Los frutos prohibidos del Consejo de la Magistratura

El oficialismo cosechó ayer los frutos prohibidos sembrados en enero durante el debate por la reforma del Consejo de la Magistratura. La ruptura de todos los bloques políticos opositores que resistieron el proyecto del peronismo, que le otorgó al gobierno nacional el poder de veto en la designación y remoción de los jueces, consagró en la víspera la operación por la cual los diputados neokirchneristas del Peronismo Federal retuvieron la vicepresidencia tercera de la Cámara baja. El 22 de enero pasado, el Frente para la Victoria de Diputados le propinó una «paliza» legislativa a la oposición al sumar 149 votos para concretar la reforma del consejo de jueces. Con el apoyo de una veintena de diputados comandados por José María Díaz Bancalari, más cinco radicales díscolos y otros dos del Partido Renovador de Salta -que pertenecían al interbloque macrista-, el oficialismo no sólo se alzó con la ley, también minó las bases de confianza y la unidad de los bloques opositores. Dos fueron los efectos del minucioso y silencioso trabajo realizado por la conducción kirchnerista encarnada en el jefe de bloque Agustín Rossi; el presidente de la Cámara, Alberto Balestrini; y hasta por el jefe de Gabinete, Alberto Fernández -quien recibió en dos ocasiones a los diputados cordobeses de Luis Juez a quienes finalmente no pudo cooptar-.

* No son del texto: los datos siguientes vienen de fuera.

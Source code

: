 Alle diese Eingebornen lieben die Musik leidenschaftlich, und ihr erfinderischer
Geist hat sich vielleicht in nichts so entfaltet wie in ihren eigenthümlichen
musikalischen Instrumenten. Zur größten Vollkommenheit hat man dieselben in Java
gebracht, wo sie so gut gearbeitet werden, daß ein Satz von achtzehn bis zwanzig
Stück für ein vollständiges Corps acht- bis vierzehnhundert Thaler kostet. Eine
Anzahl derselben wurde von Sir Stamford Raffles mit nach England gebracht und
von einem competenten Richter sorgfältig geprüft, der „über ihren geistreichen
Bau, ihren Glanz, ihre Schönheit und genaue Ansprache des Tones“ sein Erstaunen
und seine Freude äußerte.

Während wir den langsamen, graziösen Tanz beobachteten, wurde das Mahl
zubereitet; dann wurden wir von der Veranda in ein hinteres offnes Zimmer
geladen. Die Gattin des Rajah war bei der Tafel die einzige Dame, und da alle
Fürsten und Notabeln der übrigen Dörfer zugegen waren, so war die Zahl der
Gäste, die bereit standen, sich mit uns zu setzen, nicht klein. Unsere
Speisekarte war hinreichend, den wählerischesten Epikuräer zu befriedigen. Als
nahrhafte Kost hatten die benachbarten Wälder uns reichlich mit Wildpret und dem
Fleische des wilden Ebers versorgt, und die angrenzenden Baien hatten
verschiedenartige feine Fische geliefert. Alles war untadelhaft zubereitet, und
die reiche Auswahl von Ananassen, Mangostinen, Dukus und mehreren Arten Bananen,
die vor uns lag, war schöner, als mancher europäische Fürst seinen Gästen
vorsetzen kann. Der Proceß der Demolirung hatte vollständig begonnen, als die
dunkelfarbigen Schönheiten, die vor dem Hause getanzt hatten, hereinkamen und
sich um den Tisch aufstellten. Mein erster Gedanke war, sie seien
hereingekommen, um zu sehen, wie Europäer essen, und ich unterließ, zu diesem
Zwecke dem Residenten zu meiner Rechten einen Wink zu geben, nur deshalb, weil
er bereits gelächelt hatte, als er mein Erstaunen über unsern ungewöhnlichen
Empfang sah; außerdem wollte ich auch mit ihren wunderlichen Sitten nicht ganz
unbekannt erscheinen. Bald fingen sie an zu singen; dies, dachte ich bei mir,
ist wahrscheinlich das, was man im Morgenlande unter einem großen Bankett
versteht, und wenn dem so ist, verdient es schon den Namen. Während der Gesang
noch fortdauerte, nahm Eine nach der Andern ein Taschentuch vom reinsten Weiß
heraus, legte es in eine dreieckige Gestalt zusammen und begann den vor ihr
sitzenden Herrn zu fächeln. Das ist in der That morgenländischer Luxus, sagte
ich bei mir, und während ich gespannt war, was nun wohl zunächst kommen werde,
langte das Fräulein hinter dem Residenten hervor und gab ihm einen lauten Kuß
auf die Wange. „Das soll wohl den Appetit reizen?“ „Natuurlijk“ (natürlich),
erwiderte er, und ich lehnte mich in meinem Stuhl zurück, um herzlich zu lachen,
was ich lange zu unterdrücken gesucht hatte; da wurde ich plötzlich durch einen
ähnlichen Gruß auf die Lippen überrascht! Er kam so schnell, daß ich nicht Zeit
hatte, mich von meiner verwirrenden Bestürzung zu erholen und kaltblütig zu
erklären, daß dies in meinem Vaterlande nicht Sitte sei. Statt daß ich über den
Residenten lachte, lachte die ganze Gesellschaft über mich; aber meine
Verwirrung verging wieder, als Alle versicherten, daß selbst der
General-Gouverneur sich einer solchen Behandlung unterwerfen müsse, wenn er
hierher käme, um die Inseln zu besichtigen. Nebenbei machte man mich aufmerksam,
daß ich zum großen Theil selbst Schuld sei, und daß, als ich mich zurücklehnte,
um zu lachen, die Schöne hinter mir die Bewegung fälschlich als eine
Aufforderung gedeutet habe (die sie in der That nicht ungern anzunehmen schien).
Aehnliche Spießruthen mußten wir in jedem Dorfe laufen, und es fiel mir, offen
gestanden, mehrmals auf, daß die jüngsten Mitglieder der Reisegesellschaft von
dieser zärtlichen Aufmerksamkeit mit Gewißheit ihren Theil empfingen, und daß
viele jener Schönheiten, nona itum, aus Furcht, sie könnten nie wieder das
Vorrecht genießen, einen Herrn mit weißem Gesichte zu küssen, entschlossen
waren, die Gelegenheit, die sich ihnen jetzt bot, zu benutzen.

Por un lado, consiguió desmembrar al peronismo -hasta ese momento- opositor que quedó fragmentado entre los «rebeldes» que se refugiaron en «El General» de Jorge Sarghini y Eduardo Camaño. Ayer el ex presidente del Banco de la Provincia de Buenos Aires admitió que la votación del Consejo de la Magistratura fue el detonante para la ruptura del bloque. Pero también generó la expulsión de los salteños Andrés Zottos y Carlos Sosa del interbloque Propuesta Federal que respondían a Mauricio Macri. En ese momento los macristas redujeron de 22 a 20 diputados su fuerza legislativa y, ayer, el PRO pagó con una derrota política las convicciones éticas que buscó mantener a salvo.

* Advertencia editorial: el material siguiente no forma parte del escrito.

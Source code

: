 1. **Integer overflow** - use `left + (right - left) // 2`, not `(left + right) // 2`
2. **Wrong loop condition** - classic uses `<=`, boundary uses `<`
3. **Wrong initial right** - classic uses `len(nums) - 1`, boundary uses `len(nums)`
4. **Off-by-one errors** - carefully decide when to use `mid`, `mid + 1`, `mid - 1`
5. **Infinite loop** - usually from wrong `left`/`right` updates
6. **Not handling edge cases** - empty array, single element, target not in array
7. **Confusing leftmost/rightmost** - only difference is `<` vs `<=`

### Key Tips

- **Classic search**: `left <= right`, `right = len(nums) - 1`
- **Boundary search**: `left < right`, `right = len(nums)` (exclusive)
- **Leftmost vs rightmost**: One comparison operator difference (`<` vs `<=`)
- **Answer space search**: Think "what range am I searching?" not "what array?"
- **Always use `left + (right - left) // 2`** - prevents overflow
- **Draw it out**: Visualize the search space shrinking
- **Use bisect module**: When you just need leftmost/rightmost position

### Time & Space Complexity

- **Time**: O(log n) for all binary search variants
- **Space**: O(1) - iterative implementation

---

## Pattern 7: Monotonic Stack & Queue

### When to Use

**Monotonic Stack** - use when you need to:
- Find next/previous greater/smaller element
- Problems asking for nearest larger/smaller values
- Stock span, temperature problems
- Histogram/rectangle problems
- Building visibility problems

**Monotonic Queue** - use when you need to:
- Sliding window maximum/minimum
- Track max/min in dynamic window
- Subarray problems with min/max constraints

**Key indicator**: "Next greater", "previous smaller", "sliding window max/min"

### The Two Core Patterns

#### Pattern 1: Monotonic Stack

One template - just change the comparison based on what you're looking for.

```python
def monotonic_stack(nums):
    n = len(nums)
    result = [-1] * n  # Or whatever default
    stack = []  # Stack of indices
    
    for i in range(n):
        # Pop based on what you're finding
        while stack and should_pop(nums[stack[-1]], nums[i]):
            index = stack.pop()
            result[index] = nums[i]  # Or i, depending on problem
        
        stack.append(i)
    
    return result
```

Lo mismo ocurrió en el Peronismo Federal, cuya fractura dio origen al surgimiento del bloque Justicialista Nacional, que según Balestrini, concentra sólo 18 diputados. La votación, incluso, provocó el éxodo de Paola Spátola hacia el Peronismo Federal, afiliación que resultó clave para definir la vicetercera. Fuentes kirchneristas comentaban ayer con ironía en los pasillos de la Cámara que el presidente del cuerpo podría ser autor de un libro de «matemática moderna». Se referían al hecho de que, con el fin de decidir a quién le correspondía la vicepresidencia tercera, los kirchneristas incurrieron en absurdas contradicciones a la hora de contabilizar los integrantes de cada bloque. Dentro de las filas del PRO incluyeron a Esteban Bullrich y a la neuquina María Oscos, quienes están de licencia, pero excluyeron del Justicialismo Nacional de Sarghini a los sanluiseños Alicia Leme y Hugo Franco, paradójicamente, por estar de licencia. Encarnación legislativa de la envenenadora de Pompeya, el oficialismo disfrutó ayer la última secuela del emponzoñamiento que sufrió la oposición el 22 de enero pasado: la usurpación de la vicepresidencia tercera que históricamente correspondió a los partidos provinciales y su entrega a los neokirchneristas de Díaz Bancalari.